Thirteen-lined ground squirrels curled up for seasonal hibernation can slow their metabolic rates to as little as 1 percent of their waking activity. Courtesy of Rob Streiffer

“We followed that nitrogen to (the) livers (of the squirrels), primarily — where it is used to make many proteins — and some to muscles,” says study co-investigator Fariba Assadi-Porter, an UW–Madison emeritus biochemist who specializes in tracking the isotopes. She is also a scientist in Integrative Biology and the university’s Nuclear Magnetic Resonance Facility. “We believe we’re seeing the isotope-labeled nitrogen molecules go from the host to the microbiome, then converted to usable molecules by the microbes before coming back to the host again, essentially being ‘recycled’ in the hibernating animal.”

The researchers observed two differences that support this microbial path. The squirrels whose gut microbes were largely depleted by antibiotics had far less of the trackable nitrogen in their liver and muscles. And when the researchers sequenced the genomes of microbes found in the squirrels’ guts, they found that as winter hibernation dragged on there was an increase in the presence of genes related to production of an enzyme called urease.

“Urease is not made by animals. Only microbes that express urease are able to split the urea molecule and release its nitrogen,” says Carey, whose work is supported by the National Science Foundation. “As long as the right microbes are present, it’s a transaction between them and the host — each get some of the nitrogen released to tide them over until hibernation ends.”

Describing the keys to survival over the duration of hibernation could help people on low-nitrogen diets or with disorders that cause muscles to atrophy. It could also make it possible for humans to make lengthy trips to distant planets.

Putting space travelers into a hibernation-like state means they wouldn’t need to take as much food, water and oxygen, and would produce less waste and carbon dioxide, saving vast amounts of weight and fuel.
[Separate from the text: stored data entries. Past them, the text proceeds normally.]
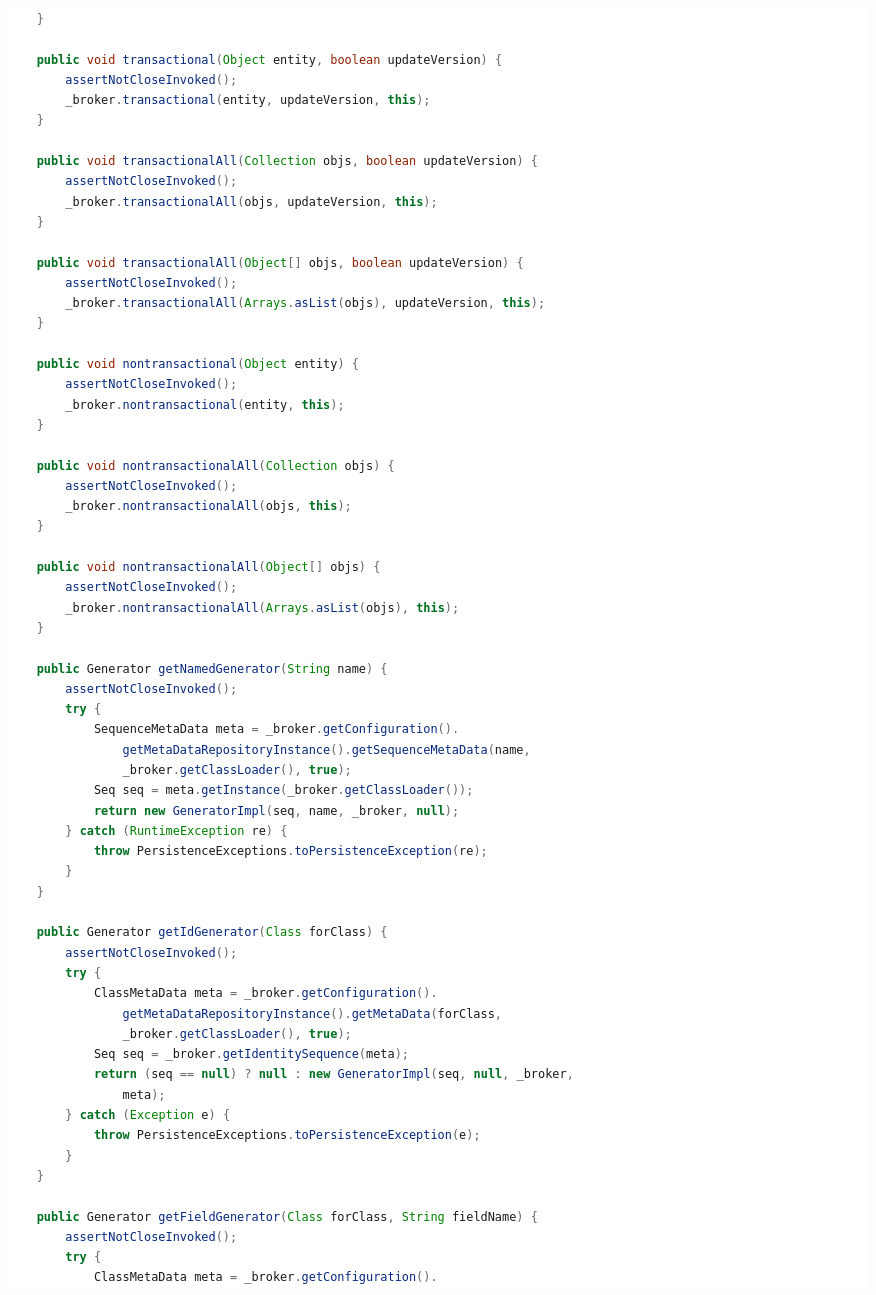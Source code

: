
 ```java
    }

    public void transactional(Object entity, boolean updateVersion) {
        assertNotCloseInvoked();
        _broker.transactional(entity, updateVersion, this);
    }

    public void transactionalAll(Collection objs, boolean updateVersion) {
        assertNotCloseInvoked();
        _broker.transactionalAll(objs, updateVersion, this);
    }

    public void transactionalAll(Object[] objs, boolean updateVersion) {
        assertNotCloseInvoked();
        _broker.transactionalAll(Arrays.asList(objs), updateVersion, this);
    }

    public void nontransactional(Object entity) {
        assertNotCloseInvoked();
        _broker.nontransactional(entity, this);
    }

    public void nontransactionalAll(Collection objs) {
        assertNotCloseInvoked();
        _broker.nontransactionalAll(objs, this);
    }

    public void nontransactionalAll(Object[] objs) {
        assertNotCloseInvoked();
        _broker.nontransactionalAll(Arrays.asList(objs), this);
    }

    public Generator getNamedGenerator(String name) {
        assertNotCloseInvoked();
        try {
            SequenceMetaData meta = _broker.getConfiguration().
                getMetaDataRepositoryInstance().getSequenceMetaData(name,
                _broker.getClassLoader(), true);
            Seq seq = meta.getInstance(_broker.getClassLoader());
            return new GeneratorImpl(seq, name, _broker, null);
        } catch (RuntimeException re) {
            throw PersistenceExceptions.toPersistenceException(re);
        }
    }

    public Generator getIdGenerator(Class forClass) {
        assertNotCloseInvoked();
        try {
            ClassMetaData meta = _broker.getConfiguration().
                getMetaDataRepositoryInstance().getMetaData(forClass,
                _broker.getClassLoader(), true);
            Seq seq = _broker.getIdentitySequence(meta);
            return (seq == null) ? null : new GeneratorImpl(seq, null, _broker,
                meta);
        } catch (Exception e) {
            throw PersistenceExceptions.toPersistenceException(e);
        }
    }

    public Generator getFieldGenerator(Class forClass, String fieldName) {
        assertNotCloseInvoked();
        try {
            ClassMetaData meta = _broker.getConfiguration().
```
“This process could theoretically reduce rates of muscle loss in space, where microgravity exposure invariably leads to muscle atrophy,” says Matthew Regan, a study co-author and former UW–Madison postdoctoral researcher who is now a professor of animal physiology at the University of Montreal. “And because characteristics of hibernation beyond this gut microbe-dependent process confer protection against other hazards of space flight such as ionizing radiation, it is theoretically possible that, if translated to humans, hibernation-like states could solve numerous challenges of human spaceflight simultaneously.”

This research was funded by grants from the National Science Foundation (IOS-1558044 and DGE-1747503), the National Institutes of Health (P41GM136463, P41GM103399, P41RR002301 and T32GM008349) and the Natural Sciences and Engineering Research Council of Canada.